Tuesday, March 17, 2009

Maybe it's for the best

I had intended to make a post today lamenting the lingering, slow death of print journalism in this country. With the Seattle Post-Intelligencer publishing its final print edition today to go to a pure online format (a step taken late last year by the sorely under-rated Christian Science Monitor), and the Tucson Citizen closing up shop this weekend ... well, rumors of the death of newspapers may be exaggerated, but not by much. The patient is gout-ridden, racked by fever and cough, and clearly on the deathbed.

Instead, I find myself stunned at the reaction of various members of the Washington press corps to the exchange of words between Dick Cheney and White House press secretary Robin Gibbs.

For those who might possibly have missed it, Cheney was on the air last weekend busily deeming the Obama administration a failure, and ranting about how his decisions, particularly vis-a-vis Guantanamo, had weakened America's security. Considering he was in office when the greatest terrorist attack on American soil ocurred, one might recognize him as an expert on weak security ... but that's neither here nor there.

When asked about it during a press briefing yesterday, Gibbs responded "I guess Rush Limbaugh was busy, so they trotted out the next most popular member of the Republican cabal." He subsequently added shots about how Bush and Cheney had failed in their duty to bring swift justice to the 9/11 perpetrators, and the importance of not taking advice from Cheney on the economy.

The admittedly sarcastic tone Gibbs used was immediately sized upon by various reporters, who complained about the manner in which the former Vice President was being addressed. Those complaining included Chip Reid of CBS and Rick Klein of ABC.

Seriously??!! I mean, seriously?? For years these folks allowed Cheney to oversee the virtual destruction of our Bill of Rights as well as instigating a wide-spread regime of torture, just two name two of the hideous innovations he was instrumental in instroducing to our country, yet hardly a peep could be heard. If anyone deserves to be treated with a distinct lack of respect, Cheney is near the top of the list, yet apparently it's more important to defend his dignity than to defend our nation's integrity.

I'm embarassed for my former profession ... all-in-all, maybe it's for the best it's a dying field.

Update: Shortly after posting this, I saw via Tedski at R-cubed the Citizen has been granted at least a temporary stay of execution.

Monday, March 2, 2009

Pluripotent possibilities

There has been great resistance in this country to using stem cells derived from embryos for medical research, even though the alternative for those stem cells is to see them simply be destroyed. I've never understood this viewpoint (it would make sense to me if there was some possibility the embryos in question might actually be brought to term ... ), but that doesn't change the fact the resistance is there.

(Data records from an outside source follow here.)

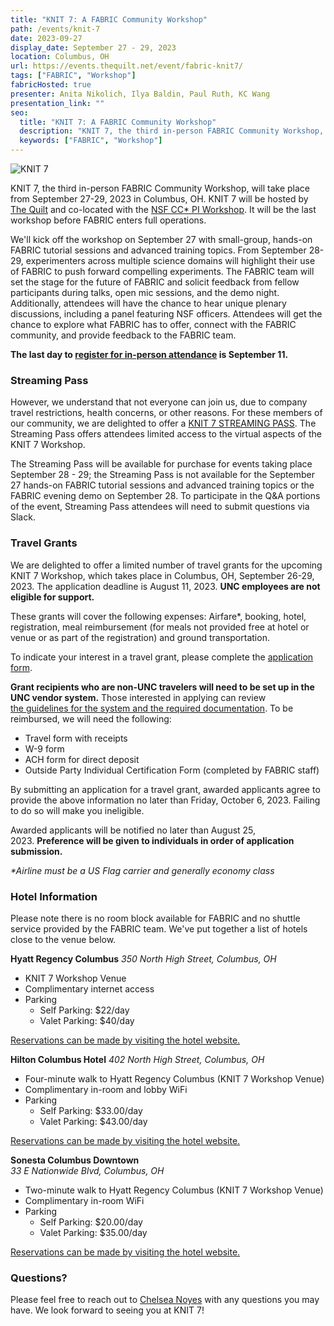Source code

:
 ```yaml
---
title: "KNIT 7: A FABRIC Community Workshop"
path: /events/knit-7
date: 2023-09-27
display_date: September 27 - 29, 2023
location: Columbus, OH
url: https://events.thequilt.net/event/fabric-knit7/
tags: ["FABRIC", "Workshop"]
fabricHosted: true
presenter: Anita Nikolich, Ilya Baldin, Paul Ruth, KC Wang
presentation_link: ""
seo:
  title: "KNIT 7: A FABRIC Community Workshop"
  description: "KNIT 7, the third in-person FABRIC Community Workshop, will take place from September 27-29, 2023 in Columbus, OH. "
  keywords: ["FABRIC", "Workshop"]
---
```


![KNIT 7](https://github.com/fabric-testbed/fabric-website/assets/68300939/581d9a3d-2c3c-4649-b878-3fff9fb49060)

KNIT 7, the third in-person FABRIC Community Workshop, will take place from September 27-29, 2023 in Columbus, OH. KNIT 7 will be hosted by [The Quilt](https://www.thequilt.net/?utm_source=hs_email&utm_medium=email&_hsenc=p2ANqtz-9011SoTrefUWVbeZyBo93Ze7IGm-tT2aM59X-ImmPRKwVtmuxi6GZQDg0AUfvJVxEmThui) and co-located with the [NSF CC* PI Workshop](https://www.thequilt.net/public-event/the-2023-quilt-fall-member-meeting-nsf-cc-pi-workshop-oarnet-35th-anniversary-and-fabric-co-located-meeting/?utm_source=hs_email&utm_medium=email&_hsenc=p2ANqtz-9011SoTrefUWVbeZyBo93Ze7IGm-tT2aM59X-ImmPRKwVtmuxi6GZQDg0AUfvJVxEmThui). It will be the last workshop before FABRIC enters full operations.

We'll kick off the workshop on September 27 with small-group, hands-on FABRIC tutorial sessions and advanced training topics. From September 28-29,  experimenters across multiple science domains will highlight their use of FABRIC to push forward compelling experiments. The FABRIC team will set the stage for the future of FABRIC and solicit feedback from fellow participants during talks, open mic sessions, and the demo night. Additionally, attendees will have the chance to hear unique plenary discussions, including a panel featuring NSF officers. Attendees will get the chance to explore what FABRIC has to offer, connect with the FABRIC community, and provide feedback to the FABRIC team.

**The last day to [register for in-person attendance](https://events.thequilt.net/event/fabric-knit7/) is September 11.**

### Streaming Pass

However, we understand that not everyone can join us, due to company travel restrictions, health concerns, or other reasons. For these members of our community, we are delighted to offer a [KNIT 7 STREAMING PASS](https://events.thequilt.net/event/fabric-knit7/). The Streaming Pass offers attendees limited access to the virtual aspects of the KNIT 7 Workshop.

The Streaming Pass will be available for purchase for events taking place September 28 - 29; the Streaming Pass is not available for the September 27 hands-on FABRIC tutorial sessions and advanced training topics or the FABRIC evening demo on September 28. To participate in the Q&A portions of the event, Streaming Pass attendees will need to submit questions via Slack.

### Travel Grants 

We are delighted to offer a limited number of travel grants for the upcoming KNIT 7 Workshop, which takes place in Columbus, OH, September 26-29, 2023. The application deadline is August 11, 2023. **UNC employees are not eligible for support.** 

These grants will cover the following expenses: Airfare*, booking, hotel, registration, meal reimbursement (for meals not provided free at hotel or venue or as part of the registration) and ground transportation. 

To indicate your interest in a travel grant, please complete the [application form](https://forms.gle/Ka6ZiLUSDadX6wmJ8). 

**Grant recipients who are non-UNC travelers will need to be set up in the UNC vendor system.** Those interested in applying can review [the guidelines for the system and the required documentation](https://finance.unc.edu/services/becoming-a-vendor-with-unc/guidelines-vendor-documentation/). To be reimbursed, we will need the following:

- Travel form with receipts
- W-9 form
- ACH form for direct deposit
- Outside Party Individual Certification Form (completed by FABRIC staff)

By submitting an application for a travel grant, awarded applicants agree to provide the above information no later than Friday, October 6, 2023. Failing to do so will make you ineligible.  

Awarded applicants will be notified no later than August 25, 2023. **Preference will be given to individuals in order of application submission.** 

_*Airline must be a US Flag carrier and generally economy class_

### Hotel Information
 
Please note there is no room block available for FABRIC and no shuttle service provided by the FABRIC team. We've put together a list of hotels close to the venue below.

**Hyatt Regency Columbus**
_350 North High Street, Columbus, OH_

- KNIT 7 Workshop Venue 
- Complimentary internet access 
- Parking
    - Self Parking: $22/day
    - Valet Parking: $40/day

[Reservations can be made by visiting the hotel website.](https://www.hyatt.com/en-US/hotel/ohio/hyatt-regency-columbus/cmhrc)

**Hilton Columbus Hotel** 
_402 North High Street, Columbus, OH_

- Four-minute walk to Hyatt Regency Columbus (KNIT 7 Workshop Venue) 
- Complimentary in-room and lobby WiFi
- Parking
    - Self Parking: $33.00/day 
    - Valet Parking: $43.00/day

[Reservations can be made by visiting the hotel website.](https://hiltoncolumbusdowntown.com/)

**Sonesta Columbus Downtown**  
_33 E Nationwide Blvd, Columbus, OH_

- Two-minute walk to Hyatt Regency Columbus (KNIT 7 Workshop Venue) 
- Complimentary in-room WiFi
- Parking
    - Self Parking: $20.00/day 
    - Valet Parking: $35.00/day

[Reservations can be made by visiting the hotel website.](https://www.sonesta.com/sonesta-hotels-resorts/oh/columbus/sonesta-columbus-downtown/)

### Questions?
 
Please feel free to reach out to [Chelsea Noyes](mailto:cnoyes@renci.org) with any questions you may have. We look forward to seeing you at KNIT 7!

Embryonic stem cells are prized because of their pluripotency, which in theory might allow them to be used for a wide range of difficult-to-treat problems, most notably spinal injuries. Partly because of the sheer amount of time it takes to go through the research process, and partly because of delay caused by the Bush administration's lack of support for the research, it was only this past January that the FDA granted approval for the first human trials involving embryonic stem cells. It will be at least a couple more years before any definitive conclusions can be drawn from this initial trial.

Meanwhile, recent years have seen the development of an approach which attempts to circumvent the resistance to use of embryonic stem cells. Termed induced embyonic stem cells, the approach involves taking normally non-pluripotent cells and transforming them to be pluripotent. This has been done by introducing various types of viruses into the cells. After a period of roughly a month, some small percentage of these cells exhibit pluripotency, and these cells can be separated out and cultured to grow more.

Until now, however, there has been concern about any serious use of these cells because of the use of potentially harmful viruses to create them - no one has been sure elements of the virus are not left behind in the cells.

However, in potentially big news, a team of researchers from Canada and Scotland announced yesterday they have succeeded in creating induced pluripotent stem cells using a non-viral process. If the procedure works out, it could remove any need for embryos, and thereby remove the primary sticking point for most of those opposed to their use.

That doesn't mean research using embryonic stem cells should stop - it's possible this process won't work well, or won't create cells as useful as embryonic strains. Still, it would be nice if the reason for resistance could be removed, and the research could move forward unfettered.